Pawel K. Mazur, Ph.D.
Areas of Research
- Pancreatic Cancer Research
- Drug Development Research
- Genetics Research
- Biochemistry Research
- Epigenetics Research
- Genomics Research
Welcome to the Mazur Laboratory at MD Anderson Cancer Center. Our work focuses on the identification of drug target combinations that can efficiently treat pancreatic cancer. Our goal is to guide clinical drug development for precision medicine clinical trials.
Pancreatic cancer is one of the deadliest and most aggressive forms of cancer. There is an urgent need to develop new drugs and drug combinations to treat this disease.
- Over 46,400 Americans will be diagnosed this year and over 95% will die from this deadly disease.
- More than 75% of patients die within the first twelve months of diagnosis
- Pancreatic cancer is one of the few cancers for which survival has not substantially improved over the past 25 years
- Pancreatic cancer is projected to surpass breast, prostate, and colorectal cancers to become the 2nd leading cause of cancer-related death by 2020
Our work is dedicated to translating cancer discovery into cancer cures.
Our aim is to define upfront polytherapy approaches based upon deep systematic interrogation of the aberrant signal transduction operating in Kras-driven pancreatic cancer to combat or eliminate targeted therapy resistance, and transform pancreatic cancer from lethal disease into a chronic or curable condition.
Our vision is to To build a comprehensive disease modeling platform to study novel signaling networks and generate accurate animal models to better understand human pancreatic cancer biology. Our ultimate goal is to guide clinical drug development for precision medicine clinical trials.
Translating cancer discoveries into cancer cures
Research in the Mazur Lab is dedicated to identifying therapeutic targets in pancreatic cancer cells to guide clinical drug development and treatment approaches.
NATURE MEDICINE, 2015
Dual inhibition of BET proteins and HDACs synergistically suppresses PDAC development and maintenance.
JQ1 inhibits MYC and inflammatory cytokines, and synergizes with SAHA to activate p57 and induce death.

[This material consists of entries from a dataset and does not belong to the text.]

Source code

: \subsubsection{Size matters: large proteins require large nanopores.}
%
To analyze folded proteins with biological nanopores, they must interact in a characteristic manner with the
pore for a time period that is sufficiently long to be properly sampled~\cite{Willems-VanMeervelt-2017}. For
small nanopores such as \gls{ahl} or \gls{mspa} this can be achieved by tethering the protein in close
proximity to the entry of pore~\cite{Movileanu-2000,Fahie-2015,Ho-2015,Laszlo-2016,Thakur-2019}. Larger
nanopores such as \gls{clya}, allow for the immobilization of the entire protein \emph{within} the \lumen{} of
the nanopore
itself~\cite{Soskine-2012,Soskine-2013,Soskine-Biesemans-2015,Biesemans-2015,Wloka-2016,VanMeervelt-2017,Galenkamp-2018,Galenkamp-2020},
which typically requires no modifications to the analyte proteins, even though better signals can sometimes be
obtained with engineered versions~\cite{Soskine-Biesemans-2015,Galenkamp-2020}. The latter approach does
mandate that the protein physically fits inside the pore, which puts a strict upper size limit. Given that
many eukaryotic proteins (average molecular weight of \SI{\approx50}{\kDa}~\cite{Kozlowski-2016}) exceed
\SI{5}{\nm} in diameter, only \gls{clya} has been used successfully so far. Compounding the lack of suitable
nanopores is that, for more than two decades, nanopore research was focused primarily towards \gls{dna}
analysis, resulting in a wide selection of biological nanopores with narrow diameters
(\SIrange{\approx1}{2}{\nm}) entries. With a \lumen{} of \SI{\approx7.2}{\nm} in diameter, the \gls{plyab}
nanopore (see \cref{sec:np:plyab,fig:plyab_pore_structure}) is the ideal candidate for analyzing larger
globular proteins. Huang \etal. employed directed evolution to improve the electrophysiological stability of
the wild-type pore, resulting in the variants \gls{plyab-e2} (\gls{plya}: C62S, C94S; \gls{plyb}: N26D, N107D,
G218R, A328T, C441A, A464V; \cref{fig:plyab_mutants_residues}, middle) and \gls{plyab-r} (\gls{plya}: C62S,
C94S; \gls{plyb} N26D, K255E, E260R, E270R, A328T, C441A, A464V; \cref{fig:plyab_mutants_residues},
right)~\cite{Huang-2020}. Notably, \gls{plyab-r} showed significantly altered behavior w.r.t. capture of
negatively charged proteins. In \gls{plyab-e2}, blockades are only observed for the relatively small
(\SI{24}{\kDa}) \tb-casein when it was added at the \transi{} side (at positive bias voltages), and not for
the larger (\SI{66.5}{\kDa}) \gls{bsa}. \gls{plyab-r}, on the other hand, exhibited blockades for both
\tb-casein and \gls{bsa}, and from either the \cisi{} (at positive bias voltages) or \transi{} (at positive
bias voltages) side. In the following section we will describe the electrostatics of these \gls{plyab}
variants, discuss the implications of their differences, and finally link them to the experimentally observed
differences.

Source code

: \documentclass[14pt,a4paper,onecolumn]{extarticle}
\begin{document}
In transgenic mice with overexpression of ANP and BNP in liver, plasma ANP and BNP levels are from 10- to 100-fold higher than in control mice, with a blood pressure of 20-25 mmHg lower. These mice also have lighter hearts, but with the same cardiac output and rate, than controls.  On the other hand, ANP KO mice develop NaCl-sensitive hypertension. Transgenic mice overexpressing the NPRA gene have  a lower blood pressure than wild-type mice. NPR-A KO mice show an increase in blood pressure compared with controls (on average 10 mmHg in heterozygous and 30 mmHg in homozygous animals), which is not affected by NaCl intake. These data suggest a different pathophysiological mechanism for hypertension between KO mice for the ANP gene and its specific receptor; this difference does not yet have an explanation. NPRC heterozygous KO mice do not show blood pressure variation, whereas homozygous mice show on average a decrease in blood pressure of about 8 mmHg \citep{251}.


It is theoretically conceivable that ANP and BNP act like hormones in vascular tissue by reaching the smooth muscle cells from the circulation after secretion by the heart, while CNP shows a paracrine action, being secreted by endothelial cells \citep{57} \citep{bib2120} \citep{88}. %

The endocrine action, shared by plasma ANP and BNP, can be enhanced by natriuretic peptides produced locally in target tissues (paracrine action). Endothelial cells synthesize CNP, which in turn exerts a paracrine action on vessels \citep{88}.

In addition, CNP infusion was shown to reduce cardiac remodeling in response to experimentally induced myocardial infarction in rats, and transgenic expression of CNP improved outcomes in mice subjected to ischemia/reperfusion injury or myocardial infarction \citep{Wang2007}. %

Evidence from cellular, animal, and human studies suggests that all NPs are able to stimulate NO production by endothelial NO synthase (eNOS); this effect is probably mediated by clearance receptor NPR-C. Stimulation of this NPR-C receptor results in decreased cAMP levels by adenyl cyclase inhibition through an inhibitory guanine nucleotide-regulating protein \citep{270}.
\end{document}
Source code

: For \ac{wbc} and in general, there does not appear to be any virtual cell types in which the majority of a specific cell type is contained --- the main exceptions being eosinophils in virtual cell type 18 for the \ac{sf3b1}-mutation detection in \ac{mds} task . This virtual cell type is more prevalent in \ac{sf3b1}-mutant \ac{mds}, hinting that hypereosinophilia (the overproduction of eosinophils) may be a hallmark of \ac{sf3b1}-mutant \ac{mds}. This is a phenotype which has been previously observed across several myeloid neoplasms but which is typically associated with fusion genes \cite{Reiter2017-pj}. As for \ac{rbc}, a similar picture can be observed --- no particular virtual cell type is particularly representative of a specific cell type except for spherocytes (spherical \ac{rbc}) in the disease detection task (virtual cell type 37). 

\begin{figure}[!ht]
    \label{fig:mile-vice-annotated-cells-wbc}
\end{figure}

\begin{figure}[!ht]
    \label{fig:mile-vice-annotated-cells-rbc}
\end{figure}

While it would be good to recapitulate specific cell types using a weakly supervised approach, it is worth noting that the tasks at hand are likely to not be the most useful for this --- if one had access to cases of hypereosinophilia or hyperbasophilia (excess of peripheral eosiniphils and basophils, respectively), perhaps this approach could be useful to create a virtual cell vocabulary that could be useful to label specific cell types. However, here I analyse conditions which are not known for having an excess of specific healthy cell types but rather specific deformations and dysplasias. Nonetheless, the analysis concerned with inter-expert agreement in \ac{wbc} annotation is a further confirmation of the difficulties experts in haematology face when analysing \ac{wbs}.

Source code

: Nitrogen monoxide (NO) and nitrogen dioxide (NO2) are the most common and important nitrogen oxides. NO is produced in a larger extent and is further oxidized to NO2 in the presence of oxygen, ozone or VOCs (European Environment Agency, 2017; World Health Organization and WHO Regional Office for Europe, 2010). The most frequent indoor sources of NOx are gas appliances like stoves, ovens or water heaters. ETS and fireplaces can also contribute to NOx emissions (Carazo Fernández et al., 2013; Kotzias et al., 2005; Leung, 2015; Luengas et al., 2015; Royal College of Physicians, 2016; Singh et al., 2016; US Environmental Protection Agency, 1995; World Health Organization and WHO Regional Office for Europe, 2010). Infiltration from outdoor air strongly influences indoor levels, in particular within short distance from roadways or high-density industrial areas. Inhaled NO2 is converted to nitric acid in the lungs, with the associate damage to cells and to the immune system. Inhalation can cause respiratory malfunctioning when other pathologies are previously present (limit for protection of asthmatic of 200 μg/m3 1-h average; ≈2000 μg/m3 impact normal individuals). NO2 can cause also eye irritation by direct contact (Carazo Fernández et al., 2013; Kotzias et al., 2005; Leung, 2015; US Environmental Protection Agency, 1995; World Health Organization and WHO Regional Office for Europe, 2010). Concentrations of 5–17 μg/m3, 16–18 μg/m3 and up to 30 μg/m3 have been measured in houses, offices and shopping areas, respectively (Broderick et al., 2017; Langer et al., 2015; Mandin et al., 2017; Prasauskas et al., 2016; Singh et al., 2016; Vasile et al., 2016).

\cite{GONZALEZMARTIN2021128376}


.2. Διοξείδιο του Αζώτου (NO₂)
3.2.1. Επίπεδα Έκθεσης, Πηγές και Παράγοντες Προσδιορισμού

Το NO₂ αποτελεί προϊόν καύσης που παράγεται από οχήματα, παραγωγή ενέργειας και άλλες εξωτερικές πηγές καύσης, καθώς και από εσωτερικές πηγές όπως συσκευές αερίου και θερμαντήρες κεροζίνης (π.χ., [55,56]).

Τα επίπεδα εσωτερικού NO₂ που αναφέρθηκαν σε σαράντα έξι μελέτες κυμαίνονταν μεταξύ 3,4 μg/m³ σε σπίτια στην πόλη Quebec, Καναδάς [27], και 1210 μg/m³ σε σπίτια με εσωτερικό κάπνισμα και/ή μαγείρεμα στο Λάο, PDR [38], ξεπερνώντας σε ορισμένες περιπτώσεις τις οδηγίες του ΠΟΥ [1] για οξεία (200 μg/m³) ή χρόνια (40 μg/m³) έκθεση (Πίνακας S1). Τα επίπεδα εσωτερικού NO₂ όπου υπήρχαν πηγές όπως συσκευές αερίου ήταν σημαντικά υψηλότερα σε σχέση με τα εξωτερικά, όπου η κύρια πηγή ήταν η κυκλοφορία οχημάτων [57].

PDAC is sensitive to epigenetic-based therapies, which may be quickly implemented for patient use or clinical drug development.
SMYD3-mediated MAP3K2methylation activates RAS signaling and drives carcinogenesis in vivo.
Methylation of MAP3K2 by SMYD3 disrupts binding to PP2A and activates MEK1/2 signaling.
Those results reveal an unexpected role for lysine methylation in a kinase signalling pathway and establish SMYD3 as a potential therapeutic target for clinical drug development.
NATURE MEDICINE, 2013
Disruption of IQGAP1 scaffold function inhibits oncogenic ERK signaling without toxicity.
An IQGAP1 peptide reduces RAS/RAF–driven tumor growth and bypasses vemurafenib resistance.
Blockade of scaffold-kinase interactions can complement direct kinase inhibition for pancreatic cancer treatment and clinical drug development.
GENES & DEVELOPMENT, 2016
Loss of SMYD2 function reduces the growth of various tumor cell populations while its overexpression is pro-tumorigenic.
SMYD2 methylation of MK3 stress kinase promotes the proliferation and the survival of pancreas and lung cancer cells.
Inhibition of SMYD2 cooperates with standard chemotherapy to treat pancreatic cancer cells and reduces growth of patient derived tumors.